About this task:
The listing below contains a span that opens with the line containing "your twitter object." and closes with the line containing "started following the". Return that span exactly.

Extracted data:

»»

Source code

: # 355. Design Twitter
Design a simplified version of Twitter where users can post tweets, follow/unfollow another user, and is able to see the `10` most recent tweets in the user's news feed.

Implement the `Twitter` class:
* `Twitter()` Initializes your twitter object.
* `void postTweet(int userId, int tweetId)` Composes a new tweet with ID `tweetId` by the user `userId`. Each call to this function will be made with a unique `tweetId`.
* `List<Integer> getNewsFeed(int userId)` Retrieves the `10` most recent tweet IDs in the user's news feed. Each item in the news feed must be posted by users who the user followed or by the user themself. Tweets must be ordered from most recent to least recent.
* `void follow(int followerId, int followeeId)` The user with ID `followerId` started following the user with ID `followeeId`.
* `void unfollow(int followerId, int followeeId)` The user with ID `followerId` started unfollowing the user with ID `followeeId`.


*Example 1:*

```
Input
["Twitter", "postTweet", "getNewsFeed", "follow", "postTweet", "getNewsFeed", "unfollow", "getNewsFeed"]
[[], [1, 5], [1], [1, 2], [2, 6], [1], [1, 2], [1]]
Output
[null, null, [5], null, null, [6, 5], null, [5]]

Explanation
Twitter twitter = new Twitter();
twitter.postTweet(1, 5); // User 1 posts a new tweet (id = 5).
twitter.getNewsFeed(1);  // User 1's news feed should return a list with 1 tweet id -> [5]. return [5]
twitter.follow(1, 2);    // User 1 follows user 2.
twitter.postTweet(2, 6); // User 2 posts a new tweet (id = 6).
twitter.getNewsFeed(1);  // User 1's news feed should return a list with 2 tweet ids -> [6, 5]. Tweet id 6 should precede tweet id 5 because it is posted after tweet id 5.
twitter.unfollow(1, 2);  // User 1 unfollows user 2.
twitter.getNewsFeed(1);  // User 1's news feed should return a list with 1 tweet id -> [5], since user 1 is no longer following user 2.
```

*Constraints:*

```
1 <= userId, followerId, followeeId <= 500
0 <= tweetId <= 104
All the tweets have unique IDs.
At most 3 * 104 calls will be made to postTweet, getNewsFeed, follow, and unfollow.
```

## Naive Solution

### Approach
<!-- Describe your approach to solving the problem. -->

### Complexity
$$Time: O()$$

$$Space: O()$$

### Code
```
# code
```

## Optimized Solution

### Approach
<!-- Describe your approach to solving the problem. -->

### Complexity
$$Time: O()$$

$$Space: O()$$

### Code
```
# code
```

««

Exercise output:
* `Twitter()` Initializes your twitter object.
* `void postTweet(int userId, int tweetId)` Composes a new tweet with ID `tweetId` by the user `userId`. Each call to this function will be made with a unique `tweetId`.
* `List<Integer> getNewsFeed(int userId)` Retrieves the `10` most recent tweet IDs in the user's news feed. Each item in the news feed must be posted by users who the user followed or by the user themself. Tweets must be ordered from most recent to least recent.
* `void follow(int followerId, int followeeId)` The user with ID `followerId` started following the user with ID `followeeId`.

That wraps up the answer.